Temporarily Switch off "Optimizer Statistics Gathering"

Contributor

Question: Is it possible to switch of "Optimizer Statistics Gathering" temporarily in a session?

Background of Question:

We finished a complete "continuous syncronisation" of our Oracle database with > 1000 tables based on autoamtically created triggers (insert,update,delete) and automatic use of primary keys (some are multifield primary keys). To synchronize data from Oracle to Exasol we currently use Database Link via ODBC and Oracle stored procedure. It works fine now and stable.

Initial migration (and therfore our desaster recovery), before we start continous synchronization, is done by Exasol Import-Script: https://github.com/exasol/database-migration/blob/master/oracle_to_exasol.sql

(By the way, is there a special Oracle Database Link available from Exasol (so that we do not need to use ODBC, see https://docs.oracle.com/database/121/OTGIW/configodbc.htm#OTGIW1041 )

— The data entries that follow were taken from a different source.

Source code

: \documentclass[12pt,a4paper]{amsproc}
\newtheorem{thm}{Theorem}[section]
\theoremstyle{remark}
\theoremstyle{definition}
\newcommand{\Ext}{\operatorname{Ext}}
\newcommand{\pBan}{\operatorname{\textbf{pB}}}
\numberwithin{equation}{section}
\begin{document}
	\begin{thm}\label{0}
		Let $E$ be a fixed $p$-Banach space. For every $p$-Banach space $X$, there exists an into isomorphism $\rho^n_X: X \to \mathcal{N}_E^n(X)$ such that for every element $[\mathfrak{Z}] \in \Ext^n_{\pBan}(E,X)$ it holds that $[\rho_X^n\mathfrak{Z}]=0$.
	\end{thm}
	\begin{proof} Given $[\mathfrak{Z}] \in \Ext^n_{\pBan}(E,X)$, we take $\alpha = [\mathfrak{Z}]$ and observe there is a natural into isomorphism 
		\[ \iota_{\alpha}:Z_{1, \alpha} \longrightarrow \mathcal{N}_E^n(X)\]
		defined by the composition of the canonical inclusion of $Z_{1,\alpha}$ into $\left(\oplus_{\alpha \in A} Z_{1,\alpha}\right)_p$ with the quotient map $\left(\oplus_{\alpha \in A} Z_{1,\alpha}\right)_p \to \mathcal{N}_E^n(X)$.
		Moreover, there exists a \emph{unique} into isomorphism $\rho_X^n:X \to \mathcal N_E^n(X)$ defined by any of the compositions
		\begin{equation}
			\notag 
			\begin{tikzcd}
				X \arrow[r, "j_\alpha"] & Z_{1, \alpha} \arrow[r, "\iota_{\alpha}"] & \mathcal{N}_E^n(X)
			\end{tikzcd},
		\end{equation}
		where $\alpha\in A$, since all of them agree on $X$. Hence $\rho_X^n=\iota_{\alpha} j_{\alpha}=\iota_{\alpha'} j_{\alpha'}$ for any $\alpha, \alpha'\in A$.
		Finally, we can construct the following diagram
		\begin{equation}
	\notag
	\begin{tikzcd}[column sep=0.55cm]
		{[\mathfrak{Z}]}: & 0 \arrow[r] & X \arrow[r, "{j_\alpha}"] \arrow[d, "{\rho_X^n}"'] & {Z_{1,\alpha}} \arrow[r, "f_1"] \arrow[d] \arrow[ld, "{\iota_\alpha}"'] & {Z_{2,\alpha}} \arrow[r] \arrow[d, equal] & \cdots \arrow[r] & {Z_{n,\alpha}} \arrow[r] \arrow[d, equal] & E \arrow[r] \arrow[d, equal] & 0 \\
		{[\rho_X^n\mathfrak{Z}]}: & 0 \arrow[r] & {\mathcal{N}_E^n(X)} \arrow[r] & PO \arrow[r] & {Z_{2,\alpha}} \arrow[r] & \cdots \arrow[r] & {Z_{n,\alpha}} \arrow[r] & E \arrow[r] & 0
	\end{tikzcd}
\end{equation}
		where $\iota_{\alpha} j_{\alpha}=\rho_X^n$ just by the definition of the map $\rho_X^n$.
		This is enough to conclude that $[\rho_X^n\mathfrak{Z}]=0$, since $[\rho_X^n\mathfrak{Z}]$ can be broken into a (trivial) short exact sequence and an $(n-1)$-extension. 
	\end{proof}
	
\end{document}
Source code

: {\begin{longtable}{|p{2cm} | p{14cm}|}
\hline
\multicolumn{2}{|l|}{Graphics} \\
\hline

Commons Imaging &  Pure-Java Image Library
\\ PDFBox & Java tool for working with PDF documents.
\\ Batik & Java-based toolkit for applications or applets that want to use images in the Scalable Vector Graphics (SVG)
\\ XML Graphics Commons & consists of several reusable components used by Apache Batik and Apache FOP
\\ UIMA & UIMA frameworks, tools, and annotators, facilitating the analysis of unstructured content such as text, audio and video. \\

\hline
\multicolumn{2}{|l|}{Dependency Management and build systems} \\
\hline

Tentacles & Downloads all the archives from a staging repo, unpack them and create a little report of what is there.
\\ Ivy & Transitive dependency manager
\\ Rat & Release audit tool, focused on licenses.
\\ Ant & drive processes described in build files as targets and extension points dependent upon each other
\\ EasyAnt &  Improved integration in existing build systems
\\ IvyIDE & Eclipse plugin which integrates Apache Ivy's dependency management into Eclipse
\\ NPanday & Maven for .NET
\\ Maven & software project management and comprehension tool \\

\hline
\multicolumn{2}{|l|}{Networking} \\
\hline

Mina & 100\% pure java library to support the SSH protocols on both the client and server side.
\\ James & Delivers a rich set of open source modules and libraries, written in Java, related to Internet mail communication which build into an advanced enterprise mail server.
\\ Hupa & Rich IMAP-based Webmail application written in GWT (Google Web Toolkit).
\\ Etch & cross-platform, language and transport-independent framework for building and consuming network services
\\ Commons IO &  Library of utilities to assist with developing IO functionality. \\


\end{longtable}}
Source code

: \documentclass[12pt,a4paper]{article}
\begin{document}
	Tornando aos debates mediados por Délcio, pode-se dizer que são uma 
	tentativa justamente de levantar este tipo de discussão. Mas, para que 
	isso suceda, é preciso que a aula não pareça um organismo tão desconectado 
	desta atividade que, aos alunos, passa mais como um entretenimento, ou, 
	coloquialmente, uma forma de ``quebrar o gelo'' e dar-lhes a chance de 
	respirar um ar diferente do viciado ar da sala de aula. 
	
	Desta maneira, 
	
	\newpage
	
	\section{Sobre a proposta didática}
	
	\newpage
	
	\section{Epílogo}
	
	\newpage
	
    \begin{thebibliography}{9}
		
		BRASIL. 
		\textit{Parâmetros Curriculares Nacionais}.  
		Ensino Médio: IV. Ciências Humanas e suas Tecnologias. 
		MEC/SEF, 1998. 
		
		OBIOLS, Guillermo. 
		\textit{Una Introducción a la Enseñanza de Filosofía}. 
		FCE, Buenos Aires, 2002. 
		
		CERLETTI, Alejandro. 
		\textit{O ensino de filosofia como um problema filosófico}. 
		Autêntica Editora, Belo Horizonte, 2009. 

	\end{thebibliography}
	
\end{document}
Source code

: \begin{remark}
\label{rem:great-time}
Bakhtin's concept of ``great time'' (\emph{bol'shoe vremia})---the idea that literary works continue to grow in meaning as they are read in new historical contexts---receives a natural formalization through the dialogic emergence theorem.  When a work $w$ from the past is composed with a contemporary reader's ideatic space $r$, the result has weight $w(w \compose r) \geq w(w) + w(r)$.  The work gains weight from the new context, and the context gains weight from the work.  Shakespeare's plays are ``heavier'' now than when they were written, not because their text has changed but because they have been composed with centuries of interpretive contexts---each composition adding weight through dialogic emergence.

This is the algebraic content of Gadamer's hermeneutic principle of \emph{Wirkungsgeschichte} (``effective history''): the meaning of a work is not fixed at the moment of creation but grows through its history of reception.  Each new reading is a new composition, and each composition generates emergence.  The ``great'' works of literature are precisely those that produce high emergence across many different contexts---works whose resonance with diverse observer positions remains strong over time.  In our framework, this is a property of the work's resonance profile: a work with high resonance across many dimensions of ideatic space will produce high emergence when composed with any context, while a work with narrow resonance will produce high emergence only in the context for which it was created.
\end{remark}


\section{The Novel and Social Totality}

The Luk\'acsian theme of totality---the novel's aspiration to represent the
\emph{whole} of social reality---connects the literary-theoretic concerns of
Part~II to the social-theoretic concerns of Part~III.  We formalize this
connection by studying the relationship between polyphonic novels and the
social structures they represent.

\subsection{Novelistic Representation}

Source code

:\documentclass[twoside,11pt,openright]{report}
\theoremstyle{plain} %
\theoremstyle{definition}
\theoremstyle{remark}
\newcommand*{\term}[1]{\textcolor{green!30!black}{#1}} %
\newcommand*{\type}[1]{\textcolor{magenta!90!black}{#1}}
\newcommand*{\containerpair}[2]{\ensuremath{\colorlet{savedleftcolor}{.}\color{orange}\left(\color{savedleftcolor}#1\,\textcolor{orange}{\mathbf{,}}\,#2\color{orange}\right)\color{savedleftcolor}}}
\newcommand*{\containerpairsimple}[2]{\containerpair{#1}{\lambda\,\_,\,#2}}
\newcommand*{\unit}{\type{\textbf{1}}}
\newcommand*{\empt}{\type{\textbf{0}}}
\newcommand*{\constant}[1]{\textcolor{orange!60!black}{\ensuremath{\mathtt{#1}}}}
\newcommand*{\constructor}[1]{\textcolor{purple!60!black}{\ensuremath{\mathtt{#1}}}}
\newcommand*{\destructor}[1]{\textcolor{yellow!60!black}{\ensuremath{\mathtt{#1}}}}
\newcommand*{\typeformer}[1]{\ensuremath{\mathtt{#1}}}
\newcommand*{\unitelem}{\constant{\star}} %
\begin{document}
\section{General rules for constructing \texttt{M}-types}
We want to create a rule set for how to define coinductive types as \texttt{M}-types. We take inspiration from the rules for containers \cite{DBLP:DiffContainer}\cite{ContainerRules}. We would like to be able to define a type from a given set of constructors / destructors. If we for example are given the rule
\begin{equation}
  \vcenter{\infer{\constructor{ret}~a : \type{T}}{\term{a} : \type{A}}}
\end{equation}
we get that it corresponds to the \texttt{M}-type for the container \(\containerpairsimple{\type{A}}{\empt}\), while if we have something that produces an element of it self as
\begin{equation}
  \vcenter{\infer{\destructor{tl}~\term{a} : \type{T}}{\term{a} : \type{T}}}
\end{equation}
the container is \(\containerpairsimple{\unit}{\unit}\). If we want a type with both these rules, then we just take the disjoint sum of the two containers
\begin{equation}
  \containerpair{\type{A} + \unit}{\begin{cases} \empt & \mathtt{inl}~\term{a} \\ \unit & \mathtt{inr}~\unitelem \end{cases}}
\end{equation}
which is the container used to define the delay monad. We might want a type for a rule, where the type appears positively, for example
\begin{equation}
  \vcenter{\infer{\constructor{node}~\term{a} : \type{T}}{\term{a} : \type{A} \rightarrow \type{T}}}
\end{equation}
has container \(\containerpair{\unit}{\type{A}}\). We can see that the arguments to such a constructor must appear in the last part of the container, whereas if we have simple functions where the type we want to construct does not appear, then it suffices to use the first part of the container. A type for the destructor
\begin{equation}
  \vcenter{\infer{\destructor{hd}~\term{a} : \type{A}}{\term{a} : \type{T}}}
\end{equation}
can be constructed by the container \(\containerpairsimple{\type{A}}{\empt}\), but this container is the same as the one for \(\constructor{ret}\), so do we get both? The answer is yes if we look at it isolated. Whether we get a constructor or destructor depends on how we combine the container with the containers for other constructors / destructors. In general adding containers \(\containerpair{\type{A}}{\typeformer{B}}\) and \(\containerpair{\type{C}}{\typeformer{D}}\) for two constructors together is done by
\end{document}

For this purpose it is necessary to run DML-scripts against Exasol (inserts and deletes via database link). 

Everything works fine now, but we found out that the execution times of a single SQL-Insert into Exasol takes approx. 5 to 10 times longer than using any other target database.

We think, that this is due to the idea of Exasol, beeing fast in select, and accepting slowness in DML jobs. In general it is ok.

But we see, that with Exasol "Import ..."-Statements, thousands of DML-tasks can be done very fast. And we guess, that the "Optimizer Statistics Gathering" is switched off at the beginning of "import ..." and switched on at the end of "Import ...".

So, what we would like to do to speed up this synchronization is to switch of "Optimizer Statistics Gathering" before running a batch of DML-jobs (mixed deletes and inserts) and switch it on afterwards (or let run "Optimizer Statistics Gathering" afterwards by any command.

Due to this fact, we currently are able to handle about 20 DML statements per second, that might be enough for our change volume, but we did expect higher performance.

Snyhronisation procedure is currently started every 2 seconds. That means, Exaslo is synchron to Oracel with just a very little delay.

 

Thanks for your feedback (especially to @exa-SebastianB, because this is a follow up request to previous communications on continous sync). 

11 REPLIES 11

SQL-Fighter

Hi MaMerker,

I'd support mwellbro's advice zu check the profile. Additionally you could check if you have utilized all mentioned best practices: https://docs.exasol.com/connect_exasol/drivers/odbc/using_odbc.htm?Highlight=prepared%20statement#Be...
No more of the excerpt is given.